# Nearly New Owner



## Stevex11sdw (May 10, 2013)

Just posted a Thank you for the heads up on the coil pack recall and thought it was a bit rude to not say hello here first. Can I start of by saying thank you for all the help this forum has been since I bought my TT last May using a quick search of existing posts to answer any questions I had on buying, servicing etc.

Having had a company car most of my adult life I was offered an allowance instead and jumped at the chance of a little roof down motoring again. The last private car I bought was a 987 Boxster back in 2005 which I paid £44k for new, ran it for 3 years and 40k miles and sold it for £16k with the depreciation and some heavy bills (wiring loom went just outside 2 year warranty nearly £6k) leaving a bad taste in my mouth.

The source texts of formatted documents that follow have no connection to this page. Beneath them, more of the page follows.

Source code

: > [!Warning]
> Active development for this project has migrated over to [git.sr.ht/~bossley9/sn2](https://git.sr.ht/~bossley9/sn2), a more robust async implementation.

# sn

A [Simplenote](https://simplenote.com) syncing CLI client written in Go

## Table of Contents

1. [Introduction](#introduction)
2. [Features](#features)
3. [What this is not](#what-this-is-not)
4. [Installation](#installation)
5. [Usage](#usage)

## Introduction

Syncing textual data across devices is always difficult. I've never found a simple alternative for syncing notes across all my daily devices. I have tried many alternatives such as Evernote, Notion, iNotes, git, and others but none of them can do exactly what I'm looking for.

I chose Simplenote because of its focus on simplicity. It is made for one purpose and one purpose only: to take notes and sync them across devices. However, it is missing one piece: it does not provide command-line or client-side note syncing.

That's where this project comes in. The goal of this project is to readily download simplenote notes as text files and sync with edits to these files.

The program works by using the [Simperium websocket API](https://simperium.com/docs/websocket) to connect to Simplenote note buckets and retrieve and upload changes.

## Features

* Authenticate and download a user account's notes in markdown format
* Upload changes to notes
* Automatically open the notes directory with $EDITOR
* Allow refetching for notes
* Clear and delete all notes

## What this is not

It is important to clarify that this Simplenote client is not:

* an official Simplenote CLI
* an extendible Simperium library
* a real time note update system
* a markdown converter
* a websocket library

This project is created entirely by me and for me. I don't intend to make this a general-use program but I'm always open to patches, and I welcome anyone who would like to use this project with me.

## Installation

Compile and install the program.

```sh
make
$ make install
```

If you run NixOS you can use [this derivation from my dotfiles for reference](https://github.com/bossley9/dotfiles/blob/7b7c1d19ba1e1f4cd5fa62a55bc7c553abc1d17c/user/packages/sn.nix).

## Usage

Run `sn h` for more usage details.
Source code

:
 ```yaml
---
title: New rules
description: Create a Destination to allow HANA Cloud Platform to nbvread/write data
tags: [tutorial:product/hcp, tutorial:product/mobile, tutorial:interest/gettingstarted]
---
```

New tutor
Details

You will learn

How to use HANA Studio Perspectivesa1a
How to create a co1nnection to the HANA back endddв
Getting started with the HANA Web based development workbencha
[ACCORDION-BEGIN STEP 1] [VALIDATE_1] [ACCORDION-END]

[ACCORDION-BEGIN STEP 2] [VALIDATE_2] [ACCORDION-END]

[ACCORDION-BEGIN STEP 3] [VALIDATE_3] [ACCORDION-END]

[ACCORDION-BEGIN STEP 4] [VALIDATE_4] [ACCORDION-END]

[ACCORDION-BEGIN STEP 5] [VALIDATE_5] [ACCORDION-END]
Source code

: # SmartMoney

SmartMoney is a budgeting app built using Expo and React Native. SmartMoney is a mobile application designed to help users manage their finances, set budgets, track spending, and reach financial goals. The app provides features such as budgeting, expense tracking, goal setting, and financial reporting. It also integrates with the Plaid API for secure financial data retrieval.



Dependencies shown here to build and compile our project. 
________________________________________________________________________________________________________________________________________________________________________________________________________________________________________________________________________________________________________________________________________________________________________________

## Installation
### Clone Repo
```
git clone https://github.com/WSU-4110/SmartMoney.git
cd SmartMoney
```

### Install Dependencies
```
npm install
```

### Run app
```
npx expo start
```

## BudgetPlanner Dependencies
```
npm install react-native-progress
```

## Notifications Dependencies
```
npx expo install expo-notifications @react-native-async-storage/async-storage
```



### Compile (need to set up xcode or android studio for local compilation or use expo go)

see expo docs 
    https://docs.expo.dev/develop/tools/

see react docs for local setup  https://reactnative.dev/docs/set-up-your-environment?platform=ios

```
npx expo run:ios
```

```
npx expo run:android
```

This time around I wanted all the pleasure without the pain so with the help of this forum I flew up to Scotland to look at a red 54 plate 1.8t TT Roadster with 40k on the clock and a full service history listed on Ebay and it was love at first sight. I got a bit knocked of the price as per your advice as the belt had not been done and handed over £4,800 for what looked like a two year old car. I drove it back down and it didn't miss a beat and booked it in for full service, belt, water pump, tensioners etc for peace of mind with a local garage that had been recommended (cumberland auto services Loughborough) who did the lot for under £500. Such a pleasure dealing with old school mechanics who unlike main dealer past experience were not just interested in the contents of my wallet. I took it to a local body shop to sort out a few blemishes in the paint I hadn't noticed and had the wheels refurbished and the car was as good as new.

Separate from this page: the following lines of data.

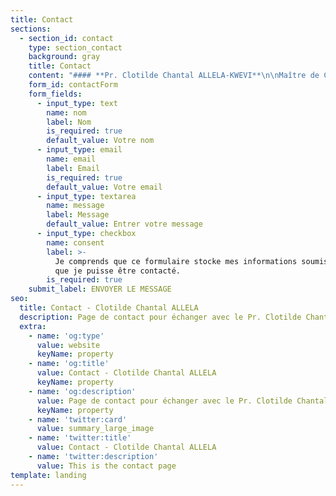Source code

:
 ```yaml
---
title: Contact
sections:
  - section_id: contact
    type: section_contact
    background: gray
    title: Contact
    content: "#### **Pr. Clotilde Chantal ALLELA-KWEVI**\n\nMaître de Conférences, Art et Littérature hispano-américains\n\n\nUniversité Omar Bongo\n\n\nFaculté de Lettres et Sciences Humaines\n\n\nDépartement\_ d’Etudes Ibériques et Latino-américaines\n\n\nBP: 17004 | Tél :(+241) 01-73-76-42\n\n\nLibreville (GABON)\n\n<yachadee1208@gmail.com>\n\n<clotilde.allela@yahoo.com>\n"
    form_id: contactForm
    form_fields:
      - input_type: text
        name: nom
        label: Nom
        is_required: true
        default_value: Votre nom
      - input_type: email
        name: email
        label: Email
        is_required: true
        default_value: Votre email
      - input_type: textarea
        name: message
        label: Message
        default_value: Entrer votre message
      - input_type: checkbox
        name: consent
        label: >-
          Je comprends que ce formulaire stocke mes informations soumises afin
          que je puisse être contacté.
        is_required: true
    submit_label: ENVOYER LE MESSAGE
seo:
  title: Contact - Clotilde Chantal ALLELA
  description: Page de contact pour échanger avec le Pr. Clotilde Chantal ALLELA-KWEVI.
  extra:
    - name: 'og:type'
      value: website
      keyName: property
    - name: 'og:title'
      value: Contact - Clotilde Chantal ALLELA
      keyName: property
    - name: 'og:description'
      value: Page de contact pour échanger avec le Pr. Clotilde Chantal ALLELA-KWEVI.
      keyName: property
    - name: 'twitter:card'
      value: summary_large_image
    - name: 'twitter:title'
      value: Contact - Clotilde Chantal ALLELA
    - name: 'twitter:description'
      value: This is the contact page
template: landing
---
```

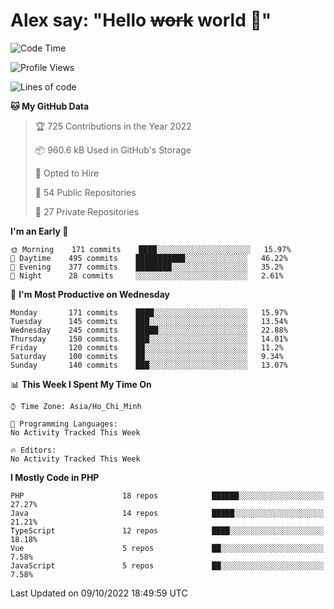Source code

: # Alex say: "Hello ~~work~~ world 🐾"

<!--START_SECTION:waka-->
![Code Time](http://img.shields.io/badge/Code%20Time-838%20hrs%2047%20mins-blue)

![Profile Views](http://img.shields.io/badge/Profile%20Views-3-blue)

![Lines of code](https://img.shields.io/badge/From%20Hello%20World%20I%27ve%20Written-1%20Million%20lines%20of%20code-blue)

**🐱 My GitHub Data** 

> 🏆 725 Contributions in the Year 2022
 > 
> 📦 960.6 kB Used in GitHub's Storage 
 > 
> 💼 Opted to Hire
 > 
> 📜 54 Public Repositories 
 > 
> 🔑 27 Private Repositories  
 > 
**I'm an Early 🐤** 

```text
🌞 Morning    171 commits    ████░░░░░░░░░░░░░░░░░░░░░   15.97% 
🌆 Daytime    495 commits    ███████████░░░░░░░░░░░░░░   46.22% 
🌃 Evening    377 commits    ████████░░░░░░░░░░░░░░░░░   35.2% 
🌙 Night      28 commits     ░░░░░░░░░░░░░░░░░░░░░░░░░   2.61%

```
📅 **I'm Most Productive on Wednesday** 

```text
Monday       171 commits    ████░░░░░░░░░░░░░░░░░░░░░   15.97% 
Tuesday      145 commits    ███░░░░░░░░░░░░░░░░░░░░░░   13.54% 
Wednesday    245 commits    █████░░░░░░░░░░░░░░░░░░░░   22.88% 
Thursday     150 commits    ███░░░░░░░░░░░░░░░░░░░░░░   14.01% 
Friday       120 commits    ██░░░░░░░░░░░░░░░░░░░░░░░   11.2% 
Saturday     100 commits    ██░░░░░░░░░░░░░░░░░░░░░░░   9.34% 
Sunday       140 commits    ███░░░░░░░░░░░░░░░░░░░░░░   13.07%

```


📊 **This Week I Spent My Time On** 

```text
⌚︎ Time Zone: Asia/Ho_Chi_Minh

💬 Programming Languages: 
No Activity Tracked This Week

🔥 Editors: 
No Activity Tracked This Week

```

**I Mostly Code in PHP** 

```text
PHP                      18 repos            ██████░░░░░░░░░░░░░░░░░░░   27.27% 
Java                     14 repos            █████░░░░░░░░░░░░░░░░░░░░   21.21% 
TypeScript               12 repos            ████░░░░░░░░░░░░░░░░░░░░░   18.18% 
Vue                      5 repos             ██░░░░░░░░░░░░░░░░░░░░░░░   7.58% 
JavaScript               5 repos             ██░░░░░░░░░░░░░░░░░░░░░░░   7.58%

```



 Last Updated on 09/10/2022 18:49:59 UTC
<!--END_SECTION:waka-->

I have since covered 4k miles and I have enjoyed every minute of it with the car allowance having almost paid for the car outright it has been unbelievable value for the pleasure it has given me.

Car has been kept stock by previous one lady owner with me only replacing stereo as wanted hands free and USB just before Christmas and I picked up a leather interior on Ebay to replace my cloth which again was near mint for £150 which I might get around to fitting this week.... I only said might!

Anyway, thanks again for all the helpfull posts and Happy New Year to you all......

Steve


----------



## YELLOW_TT (Feb 25, 2004)

Welcome  I am guessing you have an 150 roadster if it came with cloth seats ?


----------



## Stevex11sdw (May 10, 2013)

Thanks for welcome and yes it's the 150. Didn't need anything bigger as I drive like an old man to keep my license clean enough to ride my bikes like a tw*t :wink:


----------



## YELLOW_TT (Feb 25, 2004)

Stevex11sdw said:


> Thanks for welcome and yes it's the 150. Didn't need anything bigger as I drive like an old man to keep my license clean enough to ride my bikes like a tw*t :wink:


Nothing wrong with the 150


----------



## Stevex11sdw (May 10, 2013)

So much for fitting new interior. I have spent 5 hours trying to change one door card. Removing was simple enough, changing bits over to new leather door card was a breeze until I got to the electric window switch which would not snap back into place for love nor money. Eventually worked out that I had to remove mirror switch and slide the aluminium sleeve on handle back a few mm to get it in with the help of another pair of hands.Once the switch was back in it was back outside to re attach to door with sore fingers and the heavens opened to give me and the inside of the car a good soaking in the dark. Not the best day I've had and I have still got the passenger side and seats to fit......


----------



## YELLOW_TT (Feb 25, 2004)

When you re fit the door panel make sure you get the rubber cover with the red reflector fitted correctly as I have seen a good number that have been Rongelap fitted and rubbing on the paint work in the door shut eventually causing rust


----------



## Stevex11sdw (May 10, 2013)

Thanks YTT, will have a look tomorrow as it is not right at the moment as I was soaked and losing the will to live.


----------



## Stevex11sdw (May 10, 2013)

Door cards and seats replaced with nice new leather ones. What a difference a day makes...only took a couple of hours today to re do yesterday's mess, the passenger side and the seats.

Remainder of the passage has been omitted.